* _INSTRUCTIONS FOR THE TASK_
An exact copy of every record is needed, with all pictures omitted.

________________________

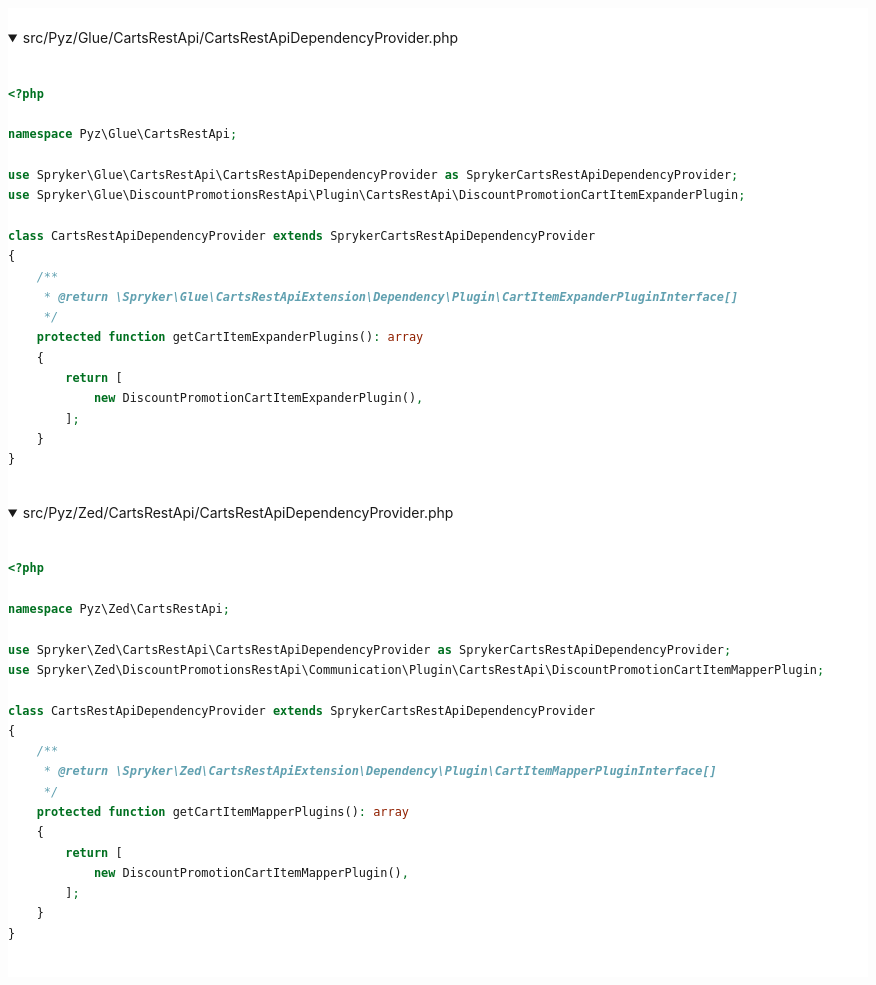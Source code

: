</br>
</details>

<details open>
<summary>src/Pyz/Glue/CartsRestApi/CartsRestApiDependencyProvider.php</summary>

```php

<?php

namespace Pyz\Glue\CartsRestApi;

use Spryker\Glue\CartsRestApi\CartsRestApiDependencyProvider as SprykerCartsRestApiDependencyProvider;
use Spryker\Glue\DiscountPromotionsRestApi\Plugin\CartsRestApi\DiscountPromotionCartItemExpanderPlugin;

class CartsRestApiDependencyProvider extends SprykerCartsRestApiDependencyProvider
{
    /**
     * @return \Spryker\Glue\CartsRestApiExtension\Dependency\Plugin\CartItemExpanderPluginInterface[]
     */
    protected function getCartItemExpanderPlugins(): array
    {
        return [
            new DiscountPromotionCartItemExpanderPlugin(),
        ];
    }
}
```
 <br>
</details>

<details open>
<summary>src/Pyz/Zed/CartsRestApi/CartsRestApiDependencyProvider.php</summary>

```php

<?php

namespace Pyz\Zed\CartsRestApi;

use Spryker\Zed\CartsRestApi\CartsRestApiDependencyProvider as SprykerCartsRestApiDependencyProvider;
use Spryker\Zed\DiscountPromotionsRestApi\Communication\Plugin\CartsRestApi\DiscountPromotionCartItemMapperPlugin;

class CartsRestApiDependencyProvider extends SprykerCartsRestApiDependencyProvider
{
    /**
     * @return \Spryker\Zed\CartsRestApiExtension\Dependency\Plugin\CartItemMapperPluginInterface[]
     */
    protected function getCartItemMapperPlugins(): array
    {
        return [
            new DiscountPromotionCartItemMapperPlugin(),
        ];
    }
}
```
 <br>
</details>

________________________

* _RESULT BELOW_
Source code

:</br>
</details>

<details open>
<summary>src/Pyz/Glue/CartsRestApi/CartsRestApiDependencyProvider.php</summary>

```php

<?php

namespace Pyz\Glue\CartsRestApi;

use Spryker\Glue\CartsRestApi\CartsRestApiDependencyProvider as SprykerCartsRestApiDependencyProvider;
use Spryker\Glue\DiscountPromotionsRestApi\Plugin\CartsRestApi\DiscountPromotionCartItemExpanderPlugin;

class CartsRestApiDependencyProvider extends SprykerCartsRestApiDependencyProvider
{
    /**
     * @return \Spryker\Glue\CartsRestApiExtension\Dependency\Plugin\CartItemExpanderPluginInterface[]
     */
    protected function getCartItemExpanderPlugins(): array
    {
        return [
            new DiscountPromotionCartItemExpanderPlugin(),
        ];
    }
}
```
 <br>
</details>

<details open>
<summary>src/Pyz/Zed/CartsRestApi/CartsRestApiDependencyProvider.php</summary>

```php

<?php

namespace Pyz\Zed\CartsRestApi;

use Spryker\Zed\CartsRestApi\CartsRestApiDependencyProvider as SprykerCartsRestApiDependencyProvider;
use Spryker\Zed\DiscountPromotionsRestApi\Communication\Plugin\CartsRestApi\DiscountPromotionCartItemMapperPlugin;

class CartsRestApiDependencyProvider extends SprykerCartsRestApiDependencyProvider
{
    /**
     * @return \Spryker\Zed\CartsRestApiExtension\Dependency\Plugin\CartItemMapperPluginInterface[]
     */
    protected function getCartItemMapperPlugins(): array
    {
        return [
            new DiscountPromotionCartItemMapperPlugin(),
        ];
    }
}
```
 <br>
</details>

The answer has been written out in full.